4 ways to combat your negative thinking about work
And as we work our way through the challenges of the COVID-19 pandemic, looking after our mental wellbeing matters, says Sabina Read, SEEK’s Resident Psychologist.
“We know that periods of uncertainty and instability make it even more important to make sure you have support to build your resilience,” Read says. “One way you can do this is by recognising and addressing a negative mindset.”
The impact of a negative mindset
It’s not always easy to recognise if you have negative mental habits. But for many people, it can be a critical inner voice or negative self-talk, and this can impact us in a range of ways at work, including:
- Finding it hard to maintain relationships with colleagues or your boss
- Missing deadlines or finding it difficult to stay on task
- Constantly questioning your value, skills or expertise
- Feeling demotivated
- Worries about work take over your regular life
- Being drawn into gossip, complaints and negativity.
If this feels familiar to you, there are things you can do to challenge these thoughts or habits.
4 ways to help combat a negative mindset
Work can be challenging enough without having to deal with your harsh inner critic. Here are four steps you can follow to address your negative thoughts.
1. Listen to your thoughts
“Imagine your thoughts are like the radio and you’re always tuned to the same station,” Read says. “If the news, the ads and the talkback callers are critical and negative, then that will impact your mental health and your performance at work.”
Noticing your repetitive thoughts can help. “Once you know your unhelpful common thought patterns, you can explore and question them,” Read says.

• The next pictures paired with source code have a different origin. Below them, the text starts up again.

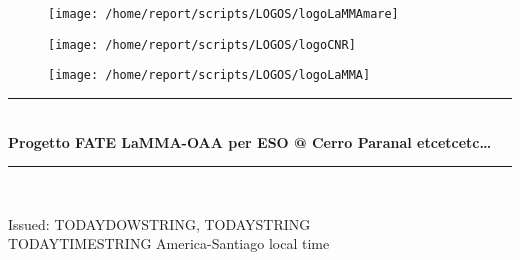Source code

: \documentclass[11pt,english]{article}
\newcommand{\HRule}{\rule{\linewidth}{0.5mm}}
\begin{document}
\begin{figure}
\begin{center}
\hspace{.5cm}
\parbox{5.5cm}{\texttt{[image: /home/report/scripts/LOGOS/logoLaMMAmare]}}
\hspace{.5cm}
\parbox{5.5cm}{\texttt{[image: /home/report/scripts/LOGOS/logoCNR]}}
\hspace{.5cm}
\parbox{5.5cm}{\texttt{[image: /home/report/scripts/LOGOS/logoLaMMA]}}
\hspace{.1cm}
\vspace{1.2cm}
\end{center}
\end{figure}

\begin{center}
\HRule \\[0.4cm]
\Huge{\textbf{Progetto FATE LaMMA-OAA per ESO @ Cerro Paranal etcetcetc\ldots}}
\HRule \\[0.4cm]
\end{center}

\begin{center}
\vspace{2cm}\Huge{Issued: TODAYDOWSTRING, TODAYSTRING\\ TODAYTIMESTRING America-Santiago local time}
\end{center}
\end{document}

2. Know the patterns of negative thinking
According to Read, there are three main patterns of negative thinking:
- Catastrophising. “This is when you think something is far worse than it really is,” Read says. If you think things like, “This is the worst mistake anyone has ever made” or “I can’t believe I said that, I’m definitely going to get fired” you might be catastrophising.
- Personalising. “Personalising is when we think everything is a personal attack,” Read says. “We assume we are to blame, or we feel blamed for everything that goes wrong.”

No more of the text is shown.